Task statement
Note how many lines in the following material mention "Evaluate", then give that number by itself.

Data listing

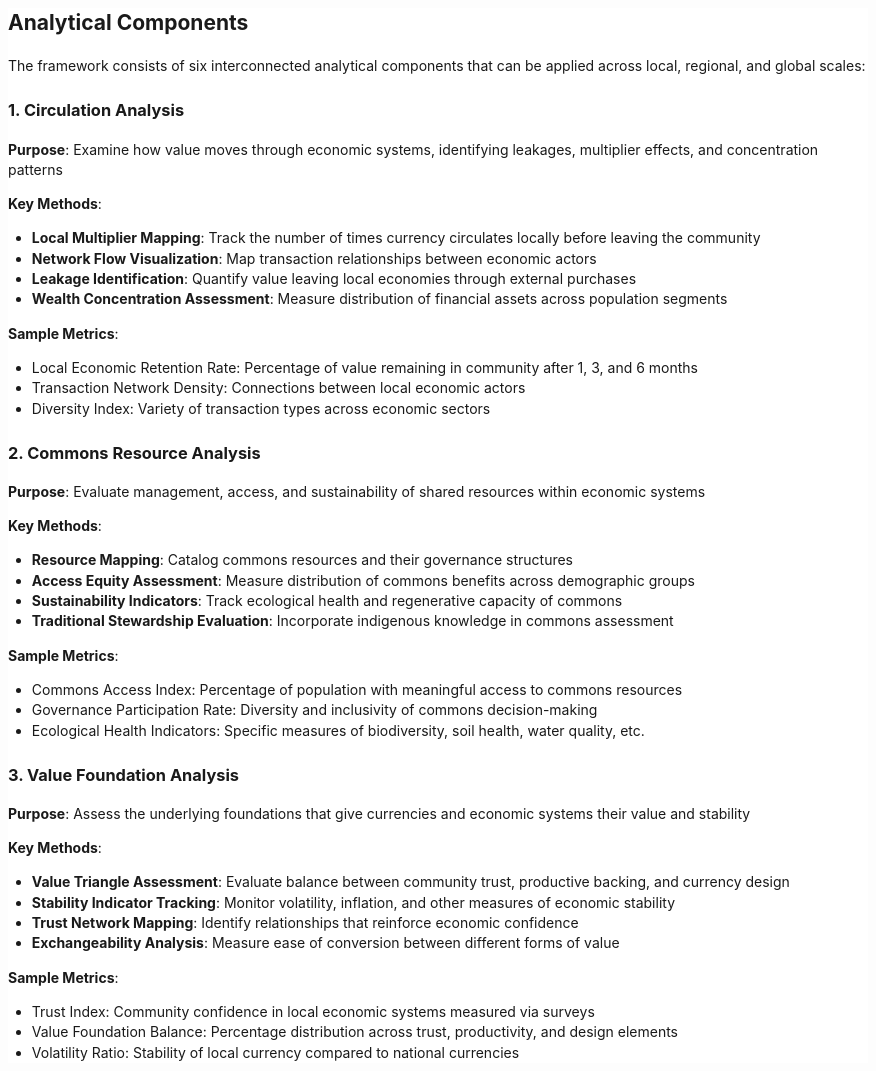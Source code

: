 ## <a id="analytical-components"></a>Analytical Components

The framework consists of six interconnected analytical components that can be applied across local, regional, and global scales:

### 1. Circulation Analysis
**Purpose**: Examine how value moves through economic systems, identifying leakages, multiplier effects, and concentration patterns

**Key Methods**:
- **Local Multiplier Mapping**: Track the number of times currency circulates locally before leaving the community
- **Network Flow Visualization**: Map transaction relationships between economic actors
- **Leakage Identification**: Quantify value leaving local economies through external purchases
- **Wealth Concentration Assessment**: Measure distribution of financial assets across population segments

**Sample Metrics**:
- Local Economic Retention Rate: Percentage of value remaining in community after 1, 3, and 6 months
- Transaction Network Density: Connections between local economic actors
- Diversity Index: Variety of transaction types across economic sectors

### 2. Commons Resource Analysis
**Purpose**: Evaluate management, access, and sustainability of shared resources within economic systems

**Key Methods**:
- **Resource Mapping**: Catalog commons resources and their governance structures
- **Access Equity Assessment**: Measure distribution of commons benefits across demographic groups
- **Sustainability Indicators**: Track ecological health and regenerative capacity of commons
- **Traditional Stewardship Evaluation**: Incorporate indigenous knowledge in commons assessment

**Sample Metrics**:
- Commons Access Index: Percentage of population with meaningful access to commons resources
- Governance Participation Rate: Diversity and inclusivity of commons decision-making
- Ecological Health Indicators: Specific measures of biodiversity, soil health, water quality, etc.

### 3. Value Foundation Analysis
**Purpose**: Assess the underlying foundations that give currencies and economic systems their value and stability

**Key Methods**:
- **Value Triangle Assessment**: Evaluate balance between community trust, productive backing, and currency design
- **Stability Indicator Tracking**: Monitor volatility, inflation, and other measures of economic stability
- **Trust Network Mapping**: Identify relationships that reinforce economic confidence
- **Exchangeability Analysis**: Measure ease of conversion between different forms of value

**Sample Metrics**:
- Trust Index: Community confidence in local economic systems measured via surveys
- Value Foundation Balance: Percentage distribution across trust, productivity, and design elements
- Volatility Ratio: Stability of local currency compared to national currencies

Result
2